Problem statement |
Repeat, exactly and with no pictures, the lines that run from the beginning of the entries through the line containing "[#]: subject: (5".

(Material to process)

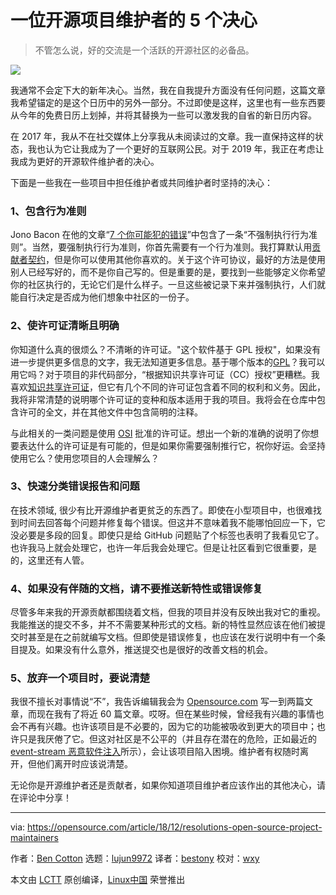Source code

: [#]: collector: (lujun9972)
[#]: translator: (bestony)
[#]: reviewer: (wxy)
[#]: publisher: ( )
[#]: url: ( )
[#]: subject: (5 resolutions for open source project maintainers)
[#]: via: (https://opensource.com/article/18/12/resolutions-open-source-project-maintainers)
[#]: author: (Ben Cotton https://opensource.com/users/bcotton)

一位开源项目维护者的 5 个决心
======

> 不管怎么说，好的交流是一个活跃的开源社区的必备品。

![](https://opensource.com/sites/default/files/styles/image-full-size/public/lead-images/spark_sparkler_fire_new_year_idea.png?itok=rnyMpVP8)

我通常不会定下大的新年决心。当然，我在自我提升方面没有任何问题，这篇文章我希望锚定的是这个日历中的另外一部分。不过即使是这样，这里也有一些东西要从今年的免费日历上划掉，并将其替换为一些可以激发我的自省的新日历内容。

在 2017 年，我从不在社交媒体上分享我从未阅读过的文章。我一直保持这样的状态，我也认为它让我成为了一个更好的互联网公民。对于 2019 年，我正在考虑让我成为更好的开源软件维护者的决心。

下面是一些我在一些项目中担任维护者或共同维护者时坚持的决心：

### 1、包含行为准则

Jono Bacon 在他的文章“[7 个你可能犯的错误][1]”中包含了一条“不强制执行行为准则”。当然，要强制执行行为准则，你首先需要有一个行为准则。我打算默认用[贡献者契约][2]，但是你可以使用其他你喜欢的。关于这个许可协议，最好的方法是使用别人已经写好的，而不是你自己写的。但是重要的是，要找到一些能够定义你希望你的社区执行的，无论它们是什么样子。一旦这些被记录下来并强制执行，人们就能自行决定是否成为他们想象中社区的一份子。

### 2、使许可证清晰且明确

你知道什么真的很烦么？不清晰的许可证。"这个软件基于 GPL 授权"，如果没有进一步提供更多信息的文字，我无法知道更多信息。基于哪个版本的[GPL][3]？我可以用它吗？对于项目的非代码部分，“根据知识共享许可证（CC）授权”更糟糕。我喜欢[知识共享许可证][4]，但它有几个不同的许可证包含着不同的权利和义务。因此，我将非常清楚的说明哪个许可证的变种和版本适用于我的项目。我将会在仓库中包含许可的全文，并在其他文件中包含简明的注释。

与此相关的一类问题是使用 [OSI][5] 批准的许可证。想出一个新的准确的说明了你想要表达什么的许可证是有可能的，但是如果你需要强制推行它，祝你好运。会坚持使用它么？使用您项目的人会理解么？

### 3、快速分类错误报告和问题

在技术领域, 很少有比开源维护者更贫乏的东西了。即使在小型项目中，也很难找到时间去回答每个问题并修复每个错误。但这并不意味着我不能哪怕回应一下，它没必要是多段的回复。即使只是给 GitHub 问题贴了个标签也表明了我看见它了。也许我马上就会处理它，也许一年后我会处理它。但是让社区看到它很重要，是的，这里还有人管。

### 4、如果没有伴随的文档，请不要推送新特性或错误修复

尽管多年来我的开源贡献都围绕着文档，但我的项目并没有反映出我对它的重视。我能推送的提交不多，并不不需要某种形式的文档。新的特性显然应该在他们被提交时甚至是在之前就编写文档。但即使是错误修复，也应该在发行说明中有一个条目提及。如果没有什么意外，推送提交也是很好的改善文档的机会。

### 5、放弃一个项目时，要说清楚

我很不擅长对事情说“不”，我告诉编辑我会为 [Opensource.com][6] 写一到两篇文章，而现在我有了将近 60 篇文章。哎呀。但在某些时候，曾经我有兴趣的事情也会不再有兴趣。也许该项目是不必要的，因为它的功能被吸收到更大的项目中；也许只是我厌倦了它。但这对社区是不公平的（并且存在潜在的危险，正如最近的 [event-stream 恶意软件注入][7]所示），会让该项目陷入困境。维护者有权随时离开，但他们离开时应该说清楚。

无论你是开源维护者还是贡献者，如果你知道项目维护者应该作出的其他决心，请在评论中分享！

--------------------------------------------------------------------------------

via: https://opensource.com/article/18/12/resolutions-open-source-project-maintainers

作者：[Ben Cotton][a]
选题：[lujun9972][b]
译者：[bestony](https://github.com/bestony)
校对：[wxy](https://github.com/wxy)

本文由 [LCTT](https://github.com/LCTT/TranslateProject) 原创编译，[Linux中国](https://linux.cn/) 荣誉推出

[a]: https://opensource.com/users/bcotton
[b]: https://github.com/lujun9972
[1]: https://opensource.com/article/17/8/mistakes-open-source-avoid
[2]: https://www.contributor-covenant.org/
[3]: https://opensource.org/licenses/gpl-license
[4]: https://creativecommons.org/share-your-work/licensing-types-examples/
[5]: https://opensource.org/
[6]: http://Opensource.com
[7]: https://arstechnica.com/information-technology/2018/11/hacker-backdoors-widely-used-open-source-software-to-steal-bitcoin/
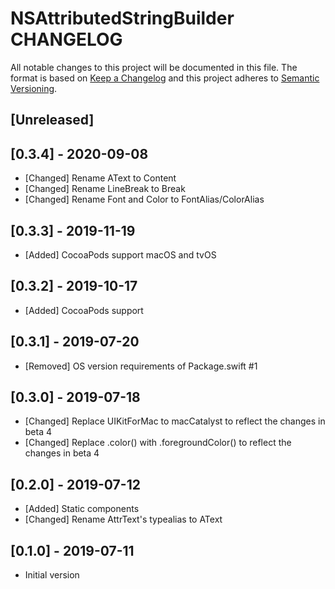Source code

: # NSAttributedStringBuilder CHANGELOG

All notable changes to this project will be documented in this file.
The format is based on [Keep a Changelog](http://keepachangelog.com/)
and this project adheres to [Semantic Versioning](http://semver.org/).

## [Unreleased]

## [0.3.4] - 2020-09-08
- [Changed] Rename AText to Content
- [Changed] Rename LineBreak to Break
- [Changed] Rename Font and Color to FontAlias/ColorAlias

## [0.3.3] - 2019-11-19
- [Added] CocoaPods support macOS and tvOS

## [0.3.2] - 2019-10-17
- [Added] CocoaPods support

## [0.3.1] - 2019-07-20
- [Removed] OS version requirements of Package.swift #1

## [0.3.0] - 2019-07-18
- [Changed] Replace UIKitForMac to macCatalyst to reflect the changes in beta 4
- [Changed] Replace .color() with .foregroundColor() to reflect the changes in beta 4

## [0.2.0] - 2019-07-12
- [Added] Static components
- [Changed] Rename AttrText's typealias to AText

## [0.1.0] - 2019-07-11
- Initial version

(End Material to process)

Your response |
Source code

: [#]: collector: (lujun9972)
[#]: translator: (bestony)
[#]: reviewer: (wxy)
[#]: publisher: ( )
[#]: url: ( )
[#]: subject: (5 resolutions for open source project maintainers)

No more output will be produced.